One arena where I see this acceleration is in the growth of the Internet of Things (IoT). Though today most of us still manage our own technology and program our own devices, the capacity of the IoT to play an increasingly larger role in our lives seems limitless. As our devices grow smarter and more independent, will they be able to intuit our needs and guide our behavior based on data they gather via the cloud, like the fortune-teller’s crystal ball?  

We’ve already seen moves in this direction in the areas of home management and wellness with innovative companies like August Smart Lock, Fitbit, and others that rely on embedded, wearable—and in the case of Proteus, ingested—computing.  These and other devices are moving beyond responding to our inputs and towards sensing how they can help, whether it’s unlocking our front doors as we pull into the driveway or alerting our doctor that, while we had that prescription filled, we’re forgetting to swallow the pills.

Smart technologies with predictive capabilities have also infiltrated more traditional industries, including construction, transportation, and government, often in the service of  improved public safety.  In Minneapolis, for example, sensors on the new 35W bridge built after the tragic 2007 collapse monitor vibration, weight, and other metrics to alert engineers of potential problems and prevent future collapses. Similarly, levee managers in the Netherlands—where one-fourth of  the land lies below sea level— recently started using “learning” levee monitoring systems to prevent levee failures. In Amsterdam, sensors placed along the city’s central dike measure temperature, pressure, humidity, and water depth, data which is then analyzed and and broadcast over mobile devices to on-call engineers. As our ability to bring online similar large-scale physical networks grows, so will the corresponding tide of generated data.

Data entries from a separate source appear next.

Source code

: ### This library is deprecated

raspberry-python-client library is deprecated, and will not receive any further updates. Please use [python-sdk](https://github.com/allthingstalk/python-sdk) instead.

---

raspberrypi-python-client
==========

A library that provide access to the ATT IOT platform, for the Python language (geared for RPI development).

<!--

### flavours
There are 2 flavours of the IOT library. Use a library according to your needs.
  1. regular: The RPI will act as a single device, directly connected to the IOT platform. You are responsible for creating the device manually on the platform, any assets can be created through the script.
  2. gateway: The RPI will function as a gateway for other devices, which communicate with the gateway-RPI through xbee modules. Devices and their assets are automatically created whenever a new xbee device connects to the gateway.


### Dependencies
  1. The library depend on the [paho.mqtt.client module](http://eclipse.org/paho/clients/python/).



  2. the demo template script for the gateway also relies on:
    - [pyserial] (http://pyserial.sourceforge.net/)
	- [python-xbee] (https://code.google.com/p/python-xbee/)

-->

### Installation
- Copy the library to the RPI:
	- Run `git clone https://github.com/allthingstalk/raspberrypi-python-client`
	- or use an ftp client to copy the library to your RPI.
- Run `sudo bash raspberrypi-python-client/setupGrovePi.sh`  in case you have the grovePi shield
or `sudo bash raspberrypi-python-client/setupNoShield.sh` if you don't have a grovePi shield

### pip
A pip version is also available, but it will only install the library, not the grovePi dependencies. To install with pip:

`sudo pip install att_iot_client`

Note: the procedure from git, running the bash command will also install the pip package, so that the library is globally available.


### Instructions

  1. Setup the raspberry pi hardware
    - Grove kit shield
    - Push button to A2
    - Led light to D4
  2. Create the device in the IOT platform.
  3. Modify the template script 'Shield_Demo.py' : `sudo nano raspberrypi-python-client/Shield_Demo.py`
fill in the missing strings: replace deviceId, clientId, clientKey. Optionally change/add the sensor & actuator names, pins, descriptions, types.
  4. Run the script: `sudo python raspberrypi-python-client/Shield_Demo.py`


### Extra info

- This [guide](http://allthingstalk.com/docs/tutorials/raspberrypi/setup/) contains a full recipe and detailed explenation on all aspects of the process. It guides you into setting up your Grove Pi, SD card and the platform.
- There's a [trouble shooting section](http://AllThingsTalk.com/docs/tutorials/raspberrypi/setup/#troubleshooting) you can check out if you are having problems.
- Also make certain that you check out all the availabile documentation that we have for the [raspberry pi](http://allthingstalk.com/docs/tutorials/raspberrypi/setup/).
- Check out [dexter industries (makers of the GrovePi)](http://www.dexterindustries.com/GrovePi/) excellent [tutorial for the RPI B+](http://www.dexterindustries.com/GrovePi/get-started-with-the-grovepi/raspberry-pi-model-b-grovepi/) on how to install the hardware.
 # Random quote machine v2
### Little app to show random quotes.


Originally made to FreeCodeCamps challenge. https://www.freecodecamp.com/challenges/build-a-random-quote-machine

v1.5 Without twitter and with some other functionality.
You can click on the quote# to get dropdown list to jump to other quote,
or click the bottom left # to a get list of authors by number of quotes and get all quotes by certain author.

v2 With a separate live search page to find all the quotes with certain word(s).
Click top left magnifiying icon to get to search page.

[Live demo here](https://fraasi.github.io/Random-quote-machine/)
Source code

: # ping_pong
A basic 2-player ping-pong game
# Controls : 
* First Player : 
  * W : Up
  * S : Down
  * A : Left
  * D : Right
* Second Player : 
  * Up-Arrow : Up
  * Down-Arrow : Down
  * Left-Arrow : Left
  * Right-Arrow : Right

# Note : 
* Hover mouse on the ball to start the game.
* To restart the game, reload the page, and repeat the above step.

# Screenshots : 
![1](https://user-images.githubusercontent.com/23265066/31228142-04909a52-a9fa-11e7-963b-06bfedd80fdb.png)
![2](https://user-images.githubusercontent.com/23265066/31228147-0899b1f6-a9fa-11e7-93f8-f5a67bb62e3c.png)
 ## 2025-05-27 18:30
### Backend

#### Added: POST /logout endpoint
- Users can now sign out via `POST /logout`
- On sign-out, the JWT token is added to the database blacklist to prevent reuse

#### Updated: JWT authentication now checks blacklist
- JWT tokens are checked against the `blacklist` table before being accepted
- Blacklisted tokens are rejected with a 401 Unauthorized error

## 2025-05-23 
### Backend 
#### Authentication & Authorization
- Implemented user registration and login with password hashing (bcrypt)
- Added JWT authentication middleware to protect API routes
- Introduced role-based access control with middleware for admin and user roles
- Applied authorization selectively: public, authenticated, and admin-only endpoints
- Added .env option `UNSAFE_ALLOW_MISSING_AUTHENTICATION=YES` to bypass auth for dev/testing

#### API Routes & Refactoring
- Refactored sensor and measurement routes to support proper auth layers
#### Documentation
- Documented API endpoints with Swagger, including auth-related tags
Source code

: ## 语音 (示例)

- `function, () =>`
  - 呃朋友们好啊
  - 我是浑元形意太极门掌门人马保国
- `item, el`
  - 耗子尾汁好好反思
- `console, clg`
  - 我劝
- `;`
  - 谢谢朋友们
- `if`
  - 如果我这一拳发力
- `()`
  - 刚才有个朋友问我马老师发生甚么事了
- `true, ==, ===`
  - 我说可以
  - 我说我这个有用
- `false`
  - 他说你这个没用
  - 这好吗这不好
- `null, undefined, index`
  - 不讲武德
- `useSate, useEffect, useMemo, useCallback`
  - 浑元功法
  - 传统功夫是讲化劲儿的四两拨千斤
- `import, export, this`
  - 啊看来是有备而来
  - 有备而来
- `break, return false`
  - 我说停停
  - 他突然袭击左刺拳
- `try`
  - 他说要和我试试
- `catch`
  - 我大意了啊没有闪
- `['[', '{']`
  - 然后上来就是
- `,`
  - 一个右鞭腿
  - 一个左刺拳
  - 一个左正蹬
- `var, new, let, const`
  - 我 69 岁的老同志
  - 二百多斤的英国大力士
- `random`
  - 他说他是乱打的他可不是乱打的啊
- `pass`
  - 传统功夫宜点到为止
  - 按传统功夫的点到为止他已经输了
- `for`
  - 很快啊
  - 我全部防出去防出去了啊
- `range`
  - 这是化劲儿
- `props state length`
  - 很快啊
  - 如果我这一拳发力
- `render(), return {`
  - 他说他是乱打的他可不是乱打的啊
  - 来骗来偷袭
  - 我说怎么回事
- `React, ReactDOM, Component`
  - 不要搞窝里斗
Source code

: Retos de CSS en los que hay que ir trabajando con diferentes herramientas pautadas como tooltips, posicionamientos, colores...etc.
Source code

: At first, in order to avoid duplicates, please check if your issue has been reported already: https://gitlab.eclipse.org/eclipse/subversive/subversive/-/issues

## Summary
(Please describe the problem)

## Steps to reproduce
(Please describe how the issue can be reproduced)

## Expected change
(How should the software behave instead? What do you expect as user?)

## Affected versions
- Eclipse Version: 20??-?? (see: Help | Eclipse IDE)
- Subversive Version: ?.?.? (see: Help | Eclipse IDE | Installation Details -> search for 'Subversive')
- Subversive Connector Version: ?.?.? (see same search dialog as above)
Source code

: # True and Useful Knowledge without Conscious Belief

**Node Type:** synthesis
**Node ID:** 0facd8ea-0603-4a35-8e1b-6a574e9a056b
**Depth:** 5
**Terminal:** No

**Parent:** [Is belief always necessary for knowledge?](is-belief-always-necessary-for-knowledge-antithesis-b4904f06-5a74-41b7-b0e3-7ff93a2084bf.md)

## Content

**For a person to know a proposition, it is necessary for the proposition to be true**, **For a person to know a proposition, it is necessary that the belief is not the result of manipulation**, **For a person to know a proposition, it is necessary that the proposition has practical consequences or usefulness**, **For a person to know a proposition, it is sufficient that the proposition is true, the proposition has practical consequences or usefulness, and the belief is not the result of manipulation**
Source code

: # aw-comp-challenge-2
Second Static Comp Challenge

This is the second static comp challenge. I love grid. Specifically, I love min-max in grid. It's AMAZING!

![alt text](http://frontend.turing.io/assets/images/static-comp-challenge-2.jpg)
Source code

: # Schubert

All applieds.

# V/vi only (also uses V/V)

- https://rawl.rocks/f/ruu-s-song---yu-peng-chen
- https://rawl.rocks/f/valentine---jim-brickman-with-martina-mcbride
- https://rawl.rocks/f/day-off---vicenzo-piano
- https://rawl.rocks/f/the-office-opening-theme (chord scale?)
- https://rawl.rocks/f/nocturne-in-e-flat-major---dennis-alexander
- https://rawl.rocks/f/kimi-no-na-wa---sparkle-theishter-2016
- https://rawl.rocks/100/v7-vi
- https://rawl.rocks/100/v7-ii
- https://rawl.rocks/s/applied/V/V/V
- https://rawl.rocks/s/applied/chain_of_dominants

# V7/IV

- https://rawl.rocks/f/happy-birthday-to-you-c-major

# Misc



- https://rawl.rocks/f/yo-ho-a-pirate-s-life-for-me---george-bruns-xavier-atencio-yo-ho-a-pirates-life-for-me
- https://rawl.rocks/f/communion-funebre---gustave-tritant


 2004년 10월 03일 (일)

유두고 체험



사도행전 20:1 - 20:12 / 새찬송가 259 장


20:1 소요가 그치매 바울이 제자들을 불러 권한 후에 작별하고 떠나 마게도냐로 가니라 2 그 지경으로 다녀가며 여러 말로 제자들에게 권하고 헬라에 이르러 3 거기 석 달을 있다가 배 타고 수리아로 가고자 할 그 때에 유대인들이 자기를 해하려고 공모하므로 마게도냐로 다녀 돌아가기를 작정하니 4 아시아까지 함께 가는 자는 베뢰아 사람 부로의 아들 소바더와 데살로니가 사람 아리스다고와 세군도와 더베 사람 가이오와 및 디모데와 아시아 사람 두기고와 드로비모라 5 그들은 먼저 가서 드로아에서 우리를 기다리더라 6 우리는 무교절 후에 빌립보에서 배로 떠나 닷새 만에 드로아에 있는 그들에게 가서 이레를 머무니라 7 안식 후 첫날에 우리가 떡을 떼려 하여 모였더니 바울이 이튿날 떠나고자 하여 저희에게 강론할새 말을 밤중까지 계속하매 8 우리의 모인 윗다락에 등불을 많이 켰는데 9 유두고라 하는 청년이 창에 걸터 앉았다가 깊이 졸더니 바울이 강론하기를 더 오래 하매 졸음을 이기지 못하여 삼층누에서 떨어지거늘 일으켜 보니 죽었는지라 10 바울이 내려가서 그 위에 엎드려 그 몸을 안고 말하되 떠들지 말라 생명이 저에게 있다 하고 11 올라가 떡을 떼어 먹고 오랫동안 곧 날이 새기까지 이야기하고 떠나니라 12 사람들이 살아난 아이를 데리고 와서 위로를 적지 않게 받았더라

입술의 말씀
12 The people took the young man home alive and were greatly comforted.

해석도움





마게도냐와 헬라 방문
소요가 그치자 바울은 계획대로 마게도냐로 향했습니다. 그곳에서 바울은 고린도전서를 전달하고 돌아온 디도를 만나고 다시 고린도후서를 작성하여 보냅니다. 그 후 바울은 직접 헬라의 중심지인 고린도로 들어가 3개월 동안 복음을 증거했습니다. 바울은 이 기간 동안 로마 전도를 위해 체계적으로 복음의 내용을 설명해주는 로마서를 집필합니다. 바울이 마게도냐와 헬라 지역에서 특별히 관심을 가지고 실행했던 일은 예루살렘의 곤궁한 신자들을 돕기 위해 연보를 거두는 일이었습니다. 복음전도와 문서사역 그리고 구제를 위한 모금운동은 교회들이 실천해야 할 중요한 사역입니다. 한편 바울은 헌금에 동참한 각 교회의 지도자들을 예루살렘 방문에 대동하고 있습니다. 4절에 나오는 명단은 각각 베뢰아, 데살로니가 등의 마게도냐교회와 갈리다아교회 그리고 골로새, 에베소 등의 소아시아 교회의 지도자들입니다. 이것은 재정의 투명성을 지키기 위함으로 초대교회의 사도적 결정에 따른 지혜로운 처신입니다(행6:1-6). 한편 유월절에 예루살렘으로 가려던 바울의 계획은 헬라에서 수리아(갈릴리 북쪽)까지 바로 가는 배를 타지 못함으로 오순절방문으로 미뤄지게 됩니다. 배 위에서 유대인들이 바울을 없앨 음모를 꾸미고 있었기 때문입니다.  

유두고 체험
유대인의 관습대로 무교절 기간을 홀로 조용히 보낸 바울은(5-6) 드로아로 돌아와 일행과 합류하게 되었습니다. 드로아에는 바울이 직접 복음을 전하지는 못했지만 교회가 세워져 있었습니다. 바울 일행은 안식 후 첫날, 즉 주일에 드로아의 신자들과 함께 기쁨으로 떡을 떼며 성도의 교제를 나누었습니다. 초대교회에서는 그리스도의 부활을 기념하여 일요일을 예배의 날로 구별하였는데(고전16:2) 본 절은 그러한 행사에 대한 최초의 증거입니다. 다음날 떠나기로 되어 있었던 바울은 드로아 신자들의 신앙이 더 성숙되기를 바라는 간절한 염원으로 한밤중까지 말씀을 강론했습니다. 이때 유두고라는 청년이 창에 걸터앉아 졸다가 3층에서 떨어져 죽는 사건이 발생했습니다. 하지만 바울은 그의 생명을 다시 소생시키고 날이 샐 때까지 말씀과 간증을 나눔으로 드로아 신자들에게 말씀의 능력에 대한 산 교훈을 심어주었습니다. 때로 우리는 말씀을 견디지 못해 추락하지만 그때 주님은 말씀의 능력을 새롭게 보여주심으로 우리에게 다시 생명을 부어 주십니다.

Going forward, it’s clear that we'll need ever-more innovative approaches to interpreting such volumes of data meaningfully and across every application. I believe this is the next frontier in the IoT cloud data landscape­­—the shift from connecting devices to gleaning the insights that such connection affords. In order to truly profit from the actionable intelligence that cloud data capabilities offer, business leaders will need to do two things, in my mind.

First, they’ll need to confidently experiment with analytics—even when it means additional IT spending and battling internal resistance, including their own. There’s lots of proof that both predictive data drives more efficient and consistent decision-making by humans, and that, because of our biases, humans are not very good analytical thinkers when uncertainty looms. Second, they’ll need to hone in on the goals that are most essential to their business. Whether it’s higher revenues, more repeat business, better employee retention or another objective, knowing the goal is key to crafting the analytics strategy to achieve it. Companies from Cox Communications to eHarmony have found success going after greater customer loyalty and more efficient matching algorithms, respectively, by using predictive analytics.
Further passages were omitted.